[Saved entries]
BEGIN
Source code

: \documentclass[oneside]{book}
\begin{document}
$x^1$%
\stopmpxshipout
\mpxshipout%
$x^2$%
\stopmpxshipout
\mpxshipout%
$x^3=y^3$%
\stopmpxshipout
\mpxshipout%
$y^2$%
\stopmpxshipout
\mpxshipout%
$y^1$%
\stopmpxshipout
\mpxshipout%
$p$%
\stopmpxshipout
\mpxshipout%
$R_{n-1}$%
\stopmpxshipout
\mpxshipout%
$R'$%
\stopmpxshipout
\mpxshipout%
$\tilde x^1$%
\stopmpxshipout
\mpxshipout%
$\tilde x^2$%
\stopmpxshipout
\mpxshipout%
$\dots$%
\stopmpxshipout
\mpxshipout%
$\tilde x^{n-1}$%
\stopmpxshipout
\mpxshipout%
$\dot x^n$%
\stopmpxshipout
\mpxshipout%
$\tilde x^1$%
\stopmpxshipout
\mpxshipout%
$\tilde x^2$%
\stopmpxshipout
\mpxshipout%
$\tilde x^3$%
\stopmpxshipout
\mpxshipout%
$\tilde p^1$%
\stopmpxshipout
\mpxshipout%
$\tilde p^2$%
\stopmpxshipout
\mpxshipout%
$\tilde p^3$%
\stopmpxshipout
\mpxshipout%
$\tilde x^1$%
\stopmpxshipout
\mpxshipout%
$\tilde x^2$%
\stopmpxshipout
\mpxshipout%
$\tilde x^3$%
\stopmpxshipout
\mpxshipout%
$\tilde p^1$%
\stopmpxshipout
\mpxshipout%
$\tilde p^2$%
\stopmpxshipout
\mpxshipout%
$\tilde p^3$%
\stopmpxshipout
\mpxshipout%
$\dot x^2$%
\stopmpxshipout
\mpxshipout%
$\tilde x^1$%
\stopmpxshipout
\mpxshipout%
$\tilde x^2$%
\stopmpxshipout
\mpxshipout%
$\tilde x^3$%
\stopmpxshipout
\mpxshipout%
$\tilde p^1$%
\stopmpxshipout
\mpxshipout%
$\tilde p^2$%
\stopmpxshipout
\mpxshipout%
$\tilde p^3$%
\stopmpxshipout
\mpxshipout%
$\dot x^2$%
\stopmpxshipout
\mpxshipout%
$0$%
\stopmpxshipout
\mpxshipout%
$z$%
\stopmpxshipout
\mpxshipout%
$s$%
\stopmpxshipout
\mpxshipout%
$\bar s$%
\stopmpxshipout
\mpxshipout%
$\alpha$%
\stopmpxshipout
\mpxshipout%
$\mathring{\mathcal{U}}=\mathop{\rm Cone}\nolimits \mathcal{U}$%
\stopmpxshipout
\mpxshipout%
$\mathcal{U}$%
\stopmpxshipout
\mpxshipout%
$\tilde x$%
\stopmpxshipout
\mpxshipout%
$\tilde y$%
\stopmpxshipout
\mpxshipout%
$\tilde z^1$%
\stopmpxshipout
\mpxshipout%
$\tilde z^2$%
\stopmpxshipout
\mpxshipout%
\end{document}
END
From the data above, say how many lines include "mathcal", and write nothing but the number.

2